Start of Data supplied
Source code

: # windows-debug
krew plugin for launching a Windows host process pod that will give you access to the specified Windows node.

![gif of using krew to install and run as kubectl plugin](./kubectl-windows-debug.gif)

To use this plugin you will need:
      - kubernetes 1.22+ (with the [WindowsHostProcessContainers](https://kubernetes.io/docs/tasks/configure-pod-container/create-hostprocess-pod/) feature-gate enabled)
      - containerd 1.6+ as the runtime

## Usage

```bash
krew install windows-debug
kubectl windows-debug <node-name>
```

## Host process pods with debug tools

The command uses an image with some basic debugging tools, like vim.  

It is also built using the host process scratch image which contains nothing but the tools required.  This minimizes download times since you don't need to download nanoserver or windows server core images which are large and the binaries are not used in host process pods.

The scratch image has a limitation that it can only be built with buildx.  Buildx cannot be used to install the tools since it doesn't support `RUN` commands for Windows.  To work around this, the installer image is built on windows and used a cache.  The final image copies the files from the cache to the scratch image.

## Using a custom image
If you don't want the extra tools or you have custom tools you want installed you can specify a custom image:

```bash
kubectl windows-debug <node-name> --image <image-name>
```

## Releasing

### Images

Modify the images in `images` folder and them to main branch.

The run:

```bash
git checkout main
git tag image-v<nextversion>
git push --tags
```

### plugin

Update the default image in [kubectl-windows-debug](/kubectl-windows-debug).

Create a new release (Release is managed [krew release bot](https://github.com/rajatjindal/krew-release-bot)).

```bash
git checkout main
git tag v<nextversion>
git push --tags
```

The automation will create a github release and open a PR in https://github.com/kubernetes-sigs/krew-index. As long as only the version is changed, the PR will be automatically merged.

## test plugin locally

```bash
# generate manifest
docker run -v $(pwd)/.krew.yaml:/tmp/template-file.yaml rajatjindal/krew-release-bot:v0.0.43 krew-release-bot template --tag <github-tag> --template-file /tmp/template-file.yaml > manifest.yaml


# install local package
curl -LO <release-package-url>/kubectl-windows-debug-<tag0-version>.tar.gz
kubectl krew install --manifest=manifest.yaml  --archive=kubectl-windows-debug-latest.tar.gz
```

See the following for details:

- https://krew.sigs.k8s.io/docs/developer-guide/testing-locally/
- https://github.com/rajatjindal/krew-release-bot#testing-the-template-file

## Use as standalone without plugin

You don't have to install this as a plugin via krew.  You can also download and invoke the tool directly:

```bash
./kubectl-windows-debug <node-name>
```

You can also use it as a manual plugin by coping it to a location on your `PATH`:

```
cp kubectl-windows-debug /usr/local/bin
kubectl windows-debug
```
End of Data supplied
> Exercise goal
Retype the records above so that nothing differs from the original.

> Expected answer
Source code

: # windows-debug
krew plugin for launching a Windows host process pod that will give you access to the specified Windows node.

![gif of using krew to install and run as kubectl plugin](./kubectl-windows-debug.gif)

To use this plugin you will need:
      - kubernetes 1.22+ (with the [WindowsHostProcessContainers](https://kubernetes.io/docs/tasks/configure-pod-container/create-hostprocess-pod/) feature-gate enabled)
      - containerd 1.6+ as the runtime

## Usage

```bash
krew install windows-debug
kubectl windows-debug <node-name>
```

## Host process pods with debug tools

The command uses an image with some basic debugging tools, like vim.  

It is also built using the host process scratch image which contains nothing but the tools required.  This minimizes download times since you don't need to download nanoserver or windows server core images which are large and the binaries are not used in host process pods.

The scratch image has a limitation that it can only be built with buildx.  Buildx cannot be used to install the tools since it doesn't support `RUN` commands for Windows.  To work around this, the installer image is built on windows and used a cache.  The final image copies the files from the cache to the scratch image.

## Using a custom image
If you don't want the extra tools or you have custom tools you want installed you can specify a custom image:

```bash
kubectl windows-debug <node-name> --image <image-name>
```

## Releasing

### Images

Modify the images in `images` folder and them to main branch.

The run:

```bash
git checkout main
git tag image-v<nextversion>
git push --tags
```

### plugin

Update the default image in [kubectl-windows-debug](/kubectl-windows-debug).

Create a new release (Release is managed [krew release bot](https://github.com/rajatjindal/krew-release-bot)).

```bash
git checkout main
git tag v<nextversion>
git push --tags
```

The automation will create a github release and open a PR in https://github.com/kubernetes-sigs/krew-index. As long as only the version is changed, the PR will be automatically merged.

## test plugin locally

```bash
# generate manifest
docker run -v $(pwd)/.krew.yaml:/tmp/template-file.yaml rajatjindal/krew-release-bot:v0.0.43 krew-release-bot template --tag <github-tag> --template-file /tmp/template-file.yaml > manifest.yaml


# install local package
curl -LO <release-package-url>/kubectl-windows-debug-<tag0-version>.tar.gz
kubectl krew install --manifest=manifest.yaml  --archive=kubectl-windows-debug-latest.tar.gz
```

See the following for details:

- https://krew.sigs.k8s.io/docs/developer-guide/testing-locally/
- https://github.com/rajatjindal/krew-release-bot#testing-the-template-file

## Use as standalone without plugin

You don't have to install this as a plugin via krew.  You can also download and invoke the tool directly:

```bash
./kubectl-windows-debug <node-name>
```

You can also use it as a manual plugin by coping it to a location on your `PATH`:

```
cp kubectl-windows-debug /usr/local/bin
kubectl windows-debug
```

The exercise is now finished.